Il Colibrì: la pellicola diretta da Francesca Archibugi

Tratto dal romanzo vincitore del premio Strega 2020, prodotto da Fandango in collaborazione con Rai Cinema, Il Colibrì, è il nuovo film di Francesca Archibugi, con Pierfrancesco Favino, Benedetta Porcaroli, Massimo Ceccherini, Nanni Moretti, Kasia Smutniak e Francesco Centorame.

La pellicola racconta di un uomo Marco Carrera, interpretato da Pierfrancesco Favino, attraverso ricordi, falshback e proiezioni future, i un tempo che scivola liquido, abbracciando un periodo storico molto ampio, dagli anni ’70, al presente attuale che si tuffa immediatamente nel futuro. Un tempo che scorre, che è fatto di persone, di emozioni, di luoghi, di sentimenti, di non detti, di sogni, di rancori, un tempo che è dinamico, in perenne e costante movimento, un tempo che è in costante contrasto con il colibrì, che metaforicamente rappresenta Marco: un uccello che batte le ali, per restare fermo.

 

Il libro di Veronesi, cosi come la pellicola che ad esso si ispira, è un omaggio alla resilienza. Marco Carrera richiama il colibrì per diversi aspetti: sin da bambino, è piccolo, come lo stesso uccellino di cui prende il soprannome. Non cresce e per questo, suo padre si attiva affinchè suo figlio possa vivere una vita normale. Marco viene sottoposto ad una cura ormonale grazie alla quale cresce. Nella fase della sua adolescenza, conosce una ragazzina, Luisa, di cui si innamorerà perdutamente. La vita di Marco prenderà un’altra rotta. Da adulto, sposerà Marina da cui avrà una figlia, di nome Adele, eppure, resterà innamorato di Luisa.

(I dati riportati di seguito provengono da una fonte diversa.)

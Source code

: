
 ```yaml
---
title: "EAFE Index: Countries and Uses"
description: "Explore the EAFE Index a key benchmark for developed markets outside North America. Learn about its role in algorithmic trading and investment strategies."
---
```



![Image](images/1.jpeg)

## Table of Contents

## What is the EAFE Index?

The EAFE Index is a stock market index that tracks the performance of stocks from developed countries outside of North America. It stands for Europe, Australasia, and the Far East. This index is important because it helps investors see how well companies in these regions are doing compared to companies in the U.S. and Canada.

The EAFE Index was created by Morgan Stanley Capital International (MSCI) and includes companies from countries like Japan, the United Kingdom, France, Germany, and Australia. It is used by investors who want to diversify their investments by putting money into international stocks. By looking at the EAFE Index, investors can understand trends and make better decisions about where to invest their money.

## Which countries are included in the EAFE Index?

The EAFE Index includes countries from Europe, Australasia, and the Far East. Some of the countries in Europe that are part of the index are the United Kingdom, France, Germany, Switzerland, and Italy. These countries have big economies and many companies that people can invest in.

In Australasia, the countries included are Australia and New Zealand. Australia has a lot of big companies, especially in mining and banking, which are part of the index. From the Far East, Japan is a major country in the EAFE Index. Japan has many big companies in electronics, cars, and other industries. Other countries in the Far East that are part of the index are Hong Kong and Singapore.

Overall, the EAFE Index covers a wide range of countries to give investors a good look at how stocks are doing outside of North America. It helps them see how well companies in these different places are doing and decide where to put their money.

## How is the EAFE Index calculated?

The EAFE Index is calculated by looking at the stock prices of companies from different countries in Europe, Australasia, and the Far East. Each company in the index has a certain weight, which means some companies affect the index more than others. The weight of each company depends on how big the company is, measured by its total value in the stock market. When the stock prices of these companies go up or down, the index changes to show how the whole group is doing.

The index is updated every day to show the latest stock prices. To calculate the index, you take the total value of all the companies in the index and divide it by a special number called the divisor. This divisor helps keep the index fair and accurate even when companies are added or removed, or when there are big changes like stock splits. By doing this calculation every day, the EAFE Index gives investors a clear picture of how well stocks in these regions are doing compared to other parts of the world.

Anche in questo si manifesta la resilienza, quella di un uomo, che costruisce il suo nido, ma che non lascia andare mai l’amore vero.

 

La resilienza, si manifesta anche nei cambiamenti della società, che evolve, che cambia, che si trasforma. Questa società in continua evoluzione, è lontana dalla staticità di Marco, che come un colibrì batte le ali ma resta immobile, nella sua routine, nel suo lavoro di oculista, metodico e preciso, nel suo passato, nei suoi sentimenti. Marco però ad un certo punto, tornerà a Firenze per cause di forza maggiore. La v ita gli metterà davanti delle prove difficili, e qui si riattiverà la resilienza, la fermezza, la forza di tenere i pugni stretti. Ad accompagnarlo in questa prova di forza è l’analista di Marina sua moglie.

 

Il film si conclude nel futuro prossimo, in cui Marco è un nonno, un nonno di una nipotina che lotta per sanare una società ormai alla deriva. Un film che abbraccia un arco temporale ampio, un film che è emotivo ed emozionale allo stesso tempo, una pellicola che guarda alla società, spesso con amore, ma anche con disappunto, un inno alla resilienza, alla felicità, alla vita.